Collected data
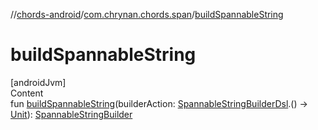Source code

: //[chords-android](../../index.md)/[com.chrynan.chords.span](index.md)/[buildSpannableString](build-spannable-string.md)



# buildSpannableString  
[androidJvm]  
Content  
fun [buildSpannableString](build-spannable-string.md)(builderAction: [SpannableStringBuilderDsl](-spannable-string-builder-dsl/index.md).() -> [Unit](https://kotlinlang.org/api/latest/jvm/stdlib/kotlin/-unit/index.html)): [SpannableStringBuilder](https://developer.android.com/reference/kotlin/android/text/SpannableStringBuilder.html)  



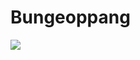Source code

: # Bungeoppang
<img src="https://capsule-render.vercel.app/api?type=waving&color=auto&height=200&section=header&text=붕어빵&fontSize=90" />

• _Task details_: All of the records above are to be written out exactly, minus their images.

• _Final answer_:
Source code

: //[chords-android](../../index.md)/[com.chrynan.chords.span](index.md)/[buildSpannableString](build-spannable-string.md)



# buildSpannableString  
[androidJvm]  
Content  
fun [buildSpannableString](build-spannable-string.md)(builderAction: [SpannableStringBuilderDsl](-spannable-string-builder-dsl/index.md).() -> [Unit](https://kotlinlang.org/api/latest/jvm/stdlib/kotlin/-unit/index.html)): [SpannableStringBuilder](https://developer.android.com/reference/kotlin/android/text/SpannableStringBuilder.html)  



Source code

: # Bungeoppang
<img src="https://capsule-render.vercel.app/api?type=waving&color=auto&height=200&section=header&text=붕어빵&fontSize=90" />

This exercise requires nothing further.